Stored data
··········
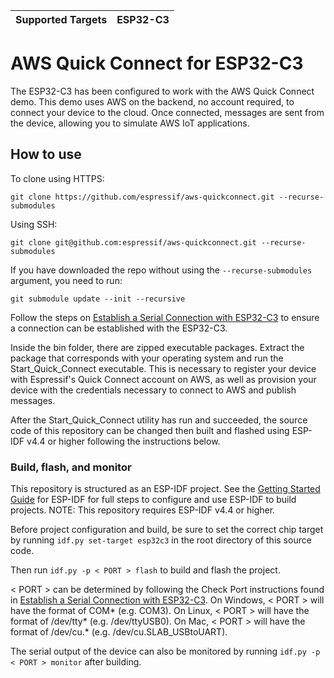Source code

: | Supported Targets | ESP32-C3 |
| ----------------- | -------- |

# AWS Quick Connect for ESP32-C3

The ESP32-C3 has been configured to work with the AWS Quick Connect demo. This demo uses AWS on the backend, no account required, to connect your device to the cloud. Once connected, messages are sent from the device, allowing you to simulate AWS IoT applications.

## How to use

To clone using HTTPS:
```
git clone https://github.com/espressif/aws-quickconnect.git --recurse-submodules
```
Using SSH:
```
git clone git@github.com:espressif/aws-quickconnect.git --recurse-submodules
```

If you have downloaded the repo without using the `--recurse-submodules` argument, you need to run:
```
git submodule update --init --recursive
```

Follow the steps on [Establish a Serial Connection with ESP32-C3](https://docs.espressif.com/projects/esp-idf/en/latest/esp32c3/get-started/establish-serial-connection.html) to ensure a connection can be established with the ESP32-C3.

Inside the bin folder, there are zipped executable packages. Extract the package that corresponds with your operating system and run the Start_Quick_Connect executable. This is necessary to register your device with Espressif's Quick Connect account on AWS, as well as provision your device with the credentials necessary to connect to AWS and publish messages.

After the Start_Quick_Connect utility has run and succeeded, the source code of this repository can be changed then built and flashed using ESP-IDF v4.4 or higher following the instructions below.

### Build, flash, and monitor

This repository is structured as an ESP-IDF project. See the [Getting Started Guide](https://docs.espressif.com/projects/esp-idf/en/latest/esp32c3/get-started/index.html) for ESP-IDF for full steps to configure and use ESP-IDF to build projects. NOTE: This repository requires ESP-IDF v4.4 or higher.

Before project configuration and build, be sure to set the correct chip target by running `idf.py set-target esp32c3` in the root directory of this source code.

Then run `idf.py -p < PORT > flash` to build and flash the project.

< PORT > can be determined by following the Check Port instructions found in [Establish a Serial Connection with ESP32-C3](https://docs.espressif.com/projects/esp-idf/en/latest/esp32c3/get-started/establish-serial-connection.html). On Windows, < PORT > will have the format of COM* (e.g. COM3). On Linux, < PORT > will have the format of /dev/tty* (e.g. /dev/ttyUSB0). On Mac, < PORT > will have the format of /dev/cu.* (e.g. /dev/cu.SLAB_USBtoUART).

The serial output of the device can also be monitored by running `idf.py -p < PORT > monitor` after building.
··········
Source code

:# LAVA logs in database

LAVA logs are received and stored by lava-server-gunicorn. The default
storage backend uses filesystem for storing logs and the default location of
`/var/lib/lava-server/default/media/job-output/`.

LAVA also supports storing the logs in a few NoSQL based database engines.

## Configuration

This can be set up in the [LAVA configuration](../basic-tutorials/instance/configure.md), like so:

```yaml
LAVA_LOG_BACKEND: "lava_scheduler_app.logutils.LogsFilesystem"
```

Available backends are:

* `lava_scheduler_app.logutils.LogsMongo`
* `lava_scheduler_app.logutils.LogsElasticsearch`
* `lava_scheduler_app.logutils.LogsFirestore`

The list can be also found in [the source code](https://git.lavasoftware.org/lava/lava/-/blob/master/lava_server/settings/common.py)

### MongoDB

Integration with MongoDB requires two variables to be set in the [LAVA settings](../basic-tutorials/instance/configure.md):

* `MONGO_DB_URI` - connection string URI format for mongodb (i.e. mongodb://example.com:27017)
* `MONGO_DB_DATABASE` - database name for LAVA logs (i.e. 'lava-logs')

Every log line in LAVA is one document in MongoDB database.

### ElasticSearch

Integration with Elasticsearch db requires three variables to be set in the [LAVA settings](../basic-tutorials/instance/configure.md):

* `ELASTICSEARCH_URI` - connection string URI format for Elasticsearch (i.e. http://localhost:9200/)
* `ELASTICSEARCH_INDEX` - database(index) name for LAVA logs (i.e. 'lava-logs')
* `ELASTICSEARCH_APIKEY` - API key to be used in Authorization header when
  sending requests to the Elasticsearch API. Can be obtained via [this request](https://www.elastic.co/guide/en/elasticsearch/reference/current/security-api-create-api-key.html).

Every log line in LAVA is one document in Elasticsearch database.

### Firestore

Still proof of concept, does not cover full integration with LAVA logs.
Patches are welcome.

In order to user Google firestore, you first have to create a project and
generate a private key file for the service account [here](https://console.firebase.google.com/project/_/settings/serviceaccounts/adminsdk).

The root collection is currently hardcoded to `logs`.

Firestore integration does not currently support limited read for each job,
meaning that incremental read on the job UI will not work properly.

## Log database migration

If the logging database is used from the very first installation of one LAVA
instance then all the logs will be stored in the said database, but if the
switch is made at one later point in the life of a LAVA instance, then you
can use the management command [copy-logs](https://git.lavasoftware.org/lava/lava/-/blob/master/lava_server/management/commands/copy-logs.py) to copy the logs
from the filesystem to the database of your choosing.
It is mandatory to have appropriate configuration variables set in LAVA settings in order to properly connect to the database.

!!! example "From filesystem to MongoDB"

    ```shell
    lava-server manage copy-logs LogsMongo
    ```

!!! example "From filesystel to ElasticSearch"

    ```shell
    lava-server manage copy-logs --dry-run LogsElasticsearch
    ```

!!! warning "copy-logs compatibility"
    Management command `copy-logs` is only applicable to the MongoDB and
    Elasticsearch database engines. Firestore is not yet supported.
··········
▶ [Task to complete]:
There is a line with "The root collection" and a line with "Elasticsearch database engines." above. Copy exactly those two lines and all lines between them, with nothing else.

▶ [Result of the task]:
The root collection is currently hardcoded to `logs`.

Firestore integration does not currently support limited read for each job,
meaning that incremental read on the job UI will not work properly.

## Log database migration

If the logging database is used from the very first installation of one LAVA
instance then all the logs will be stored in the said database, but if the
switch is made at one later point in the life of a LAVA instance, then you
can use the management command [copy-logs](https://git.lavasoftware.org/lava/lava/-/blob/master/lava_server/management/commands/copy-logs.py) to copy the logs
from the filesystem to the database of your choosing.
It is mandatory to have appropriate configuration variables set in LAVA settings in order to properly connect to the database.

!!! example "From filesystem to MongoDB"

    ```shell
    lava-server manage copy-logs LogsMongo
    ```

!!! example "From filesystel to ElasticSearch"

    ```shell
    lava-server manage copy-logs --dry-run LogsElasticsearch
    ```

!!! warning "copy-logs compatibility"
    Management command `copy-logs` is only applicable to the MongoDB and
    Elasticsearch database engines. Firestore is not yet supported.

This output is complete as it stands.